Richtlijn herstel en beheer (water)bodemkwaliteit

In situ sanering, trends en ontwikkelingen

De beleidsmatige ontwikkeling van de multifunctionele naar een meer functiegerichte sanering is aangestipt. Saneringen worden in de praktijk vaak uitgevoerd in het kader van gebiedsontwikkeling, waarbij een groot deel van de saneringskosten ten laste komen van de grondexploitatie. De kosten van de sanerende maatregelen zijn daarom het belangrijkste criterium bij de afweging van alternatieve methoden voor het realiseren van de functiegerichte eisen.
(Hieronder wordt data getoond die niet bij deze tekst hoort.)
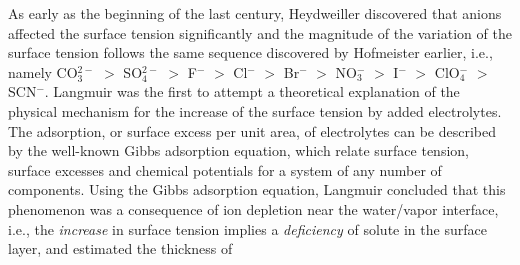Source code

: As early as the beginning of the last century, Heydweiller discovered that anions affected the surface tension significantly
and the magnitude of the variation of the surface tension follows the same sequence discovered by Hofmeister earlier\cite{dosSantos10},
i.e., namely 
CO$_3^{2-}$ $>$  SO$_4^{2-}$ $>$ F$^-$ $>$ Cl$^-$ $>$ Br$^-$ $>$ NO$_3^-$ $>$ I$^-$ $>$ ClO$_4^-$ $>$ SCN$^-$\cite{Jungwirth2006,Pegram2007,ZhangJY2010,Tobias2008,Parsons2011,HuaWei2013}. 
Langmuir\cite{Langmuir1917} was the first to attempt a theoretical explanation of the physical mechanism for the increase of the surface tension by added electrolytes.
The adsorption, or surface excess per unit area, of electrolytes can be described by the well-known Gibbs adsorption equation, which relate 
surface tension, surface excesses and chemical potentials for a system of any number of components.
Using the Gibbs adsorption equation, Langmuir concluded that this phenomenon was a consequence of ion depletion 
near the water/vapor interface, i.e., the \emph{increase} in surface tension 
implies a \emph{deficiency} of solute in the surface layer\cite{Jarvis1968},
and estimated the thickness of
Gebleken is dat de beleidsontwikkeling naar een meer functiegerichte aanpak van bodemverontreiniging geleid heeft tot meer toepassing van in situ methoden. Technische ontwikkelingen brengen steeds nieuwe, meer toegesneden technieken naar voren.

Hieronder volgt een opsomming van enkele ontwikkelingen.

Fasering. Een verdere toename van een gefaseerde saneringsaanpak waarin verschillende technieken gecombineerd worden. Hierbij kunnen technieken naast elkaar toegepast worden, deels in verschillende subgebieden, deels gefaseerd in de tijd.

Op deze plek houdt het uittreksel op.